“I thought the whole point of Rails was that it hid the database and just let me write Ruby code! Why do I need to know about these things?”
This excerpt is from Learning Rails . Most Rails books are written for programmers looking for information on data structures. Learning Rails targets web developers whose programming experience is tied directly to the Web. Rather than begin with the inner layers of a Rails web application -- the models and controllers -- this unique book approaches Rails development from the outer layer: the application interface. You can start from the foundations of web design you already know, and then move more deeply into Ruby, objects, and database structures.
Rails has all kinds of features for building web applications, but its foundation component is the way that it lets you get information into and out of relational databases. You can build simple applications without knowing much about databases, just telling Rake to do a few things and making sure you gave Rails the right data type for each field. You don’t need to know Structured Query Language (SQL), the classic language for working with databases.
Building a more complex Rails application, though, really demands at least a basic understanding of how relational databases work. It helps to think about tables and their connections when defining Rails models, at least when you first set them up.
The foundational idea underneath relational databases is a simple but powerful structure. Each table is a set of sets, and within a single table all of these sets have the same data structure, containing a list of named fields and their values. For convenience, each set within a table is called a row, and each field within that row is part of a larger named column, as shown in Figure B.1, “The classic row–column approach to tables”. It looks a lot like a spreadsheet with named columns and unnamed rows.
The resemblance to a spreadsheet is only superficial, however. Spreadsheets are built on grids, but those grids can have anything in them that any user wants to put in any given place in the spreadsheet. It’s possible to build a spreadsheet that is structured like a database table, but it’s definitely not required. Databases offer much less of that kind of flexibility, and in return can offer tremendous power because of their obsession with neatly ordered data. Every row within a table has to have the same structure for its data, and calculations generally take place outside of the tables, not within them. Tables just contain data.

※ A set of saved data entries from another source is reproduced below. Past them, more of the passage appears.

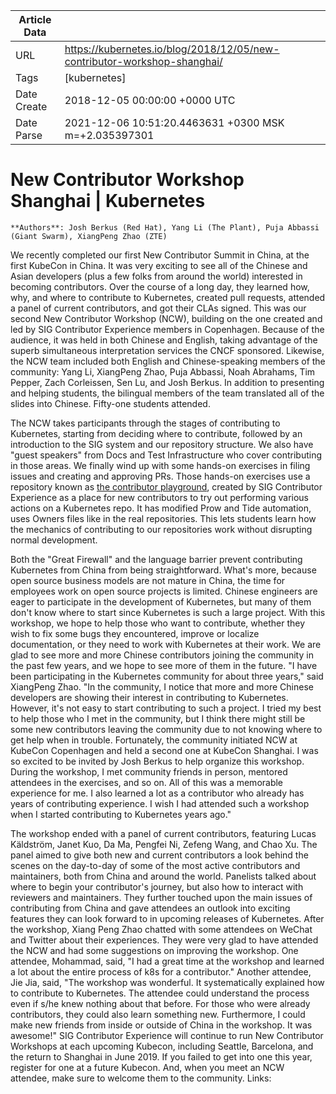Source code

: |             Article Data             ||
| ----------------- | ----------------- |
| URL               | https://kubernetes.io/blog/2018/12/05/new-contributor-workshop-shanghai/        |
| Tags              | [kubernetes]       |
| Date Create       | 2018-12-05 00:00:00 &#43;0000 UTC |
| Date Parse        | 2021-12-06 10:51:20.4463631 &#43;0300 MSK m=&#43;2.035397301  |

# New Contributor Workshop Shanghai | Kubernetes

	
	
	
	
	**Authors**: Josh Berkus (Red Hat), Yang Li (The Plant), Puja Abbassi (Giant Swarm), XiangPeng Zhao (ZTE)




We recently completed our first New Contributor Summit in China, at the first KubeCon in China. It was very exciting to see all of the Chinese and Asian developers (plus a few folks from around the world) interested in becoming contributors. Over the course of a long day, they learned how, why, and where to contribute to Kubernetes, created pull requests, attended a panel of current contributors, and got their CLAs signed.
This was our second New Contributor Workshop (NCW), building on the one created and led by SIG Contributor Experience members in Copenhagen. Because of the audience, it was held in both Chinese and English, taking advantage of the superb simultaneous interpretation services the CNCF sponsored. Likewise, the NCW team included both English and Chinese-speaking members of the community: Yang Li, XiangPeng Zhao, Puja Abbassi, Noah Abrahams, Tim Pepper, Zach Corleissen, Sen Lu, and Josh Berkus. In addition to presenting and helping students, the bilingual members of the team translated all of the slides into Chinese. Fifty-one students attended.




The NCW takes participants through the stages of contributing to Kubernetes, starting from deciding where to contribute, followed by an introduction to the SIG system and our repository structure. We also have &#34;guest speakers&#34; from Docs and Test Infrastructure who cover contributing in those areas. We finally wind up with some hands-on exercises in filing issues and creating and approving PRs.
Those hands-on exercises use a repository known as [the contributor playground](https://github.com/kubernetes-sigs/contributor-playground), created by SIG Contributor Experience as a place for new contributors to try out performing various actions on a Kubernetes repo. It has modified Prow and Tide automation, uses Owners files like in the real repositories. This lets students learn how the mechanics of contributing to our repositories work without disrupting normal development.




Both the &#34;Great Firewall&#34; and the language barrier prevent contributing Kubernetes from China from being straightforward. What&#39;s more, because open source business models are not mature in China, the time for employees work on open source projects is limited.
Chinese engineers are eager to participate in the development of Kubernetes, but many of them don&#39;t know where to start since Kubernetes is such a large project. With this workshop, we hope to help those who want to contribute, whether they wish to fix some bugs they encountered, improve or localize documentation, or they need to work with Kubernetes at their work. We are glad to see more and more Chinese contributors joining the community in the past few years, and we hope to see more of them in the future.
&#34;I have been participating in the Kubernetes community for about three years,&#34; said XiangPeng Zhao. &#34;In the community, I notice that more and more Chinese developers are showing their interest in contributing to Kubernetes. However, it&#39;s not easy to start contributing to such a project. I tried my best to help those who I met in the community, but I think there might still be some new contributors leaving the community due to not knowing where to get help when in trouble. Fortunately, the community initiated NCW at KubeCon Copenhagen and held a second one at KubeCon Shanghai. I was so excited to be invited by Josh Berkus to help organize this workshop. During the workshop, I met community friends in person, mentored attendees in the exercises, and so on. All of this was a memorable experience for me. I also learned a lot as a contributor who already has years of contributing experience. I wish I had attended such a workshop when I started contributing to Kubernetes years ago.&#34;




The workshop ended with a panel of current contributors, featuring Lucas Käldström, Janet Kuo, Da Ma, Pengfei Ni, Zefeng Wang, and Chao Xu. The panel aimed to give both new and current contributors a look behind the scenes on the day-to-day of some of the most active contributors and maintainers, both from China and around the world. Panelists talked about where to begin your contributor&#39;s journey, but also how to interact with reviewers and maintainers. They further touched upon the main issues of contributing from China and gave attendees an outlook into exciting features they can look forward to in upcoming releases of Kubernetes.
After the workshop, Xiang Peng Zhao chatted with some attendees on WeChat and Twitter about their experiences. They were very glad to have attended the NCW and had some suggestions on improving the workshop. One attendee, Mohammad, said, &#34;I had a great time at the workshop and learned a lot about the entire process of k8s for a contributor.&#34; Another attendee, Jie Jia, said, &#34;The workshop was wonderful. It systematically explained how to contribute to Kubernetes. The attendee could understand the process even if s/he knew nothing about that before. For those who were already contributors, they could also learn something new. Furthermore, I could make new friends from inside or outside of China in the workshop. It was awesome!&#34;
SIG Contributor Experience will continue to run New Contributor Workshops at each upcoming Kubecon, including Seattle, Barcelona, and the return to Shanghai in June 2019. If you failed to get into one this year, register for one at a future Kubecon. And, when you meet an NCW attendee, make sure to welcome them to the community.
Links:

You also don’t normally interact with database tables as directly as you do spreadsheets, though sometimes applications offer a spreadsheet-like grid view as an option for editing them. Instead, you define the table structures with a schema, like that shown in Table B.1, A schema for the table in Figure B.1, “The classic row–column approach to tables””, and move data in and out with code.
Table B.1. A schema for the table in Figure B.1, “The classic row–column approach to tables”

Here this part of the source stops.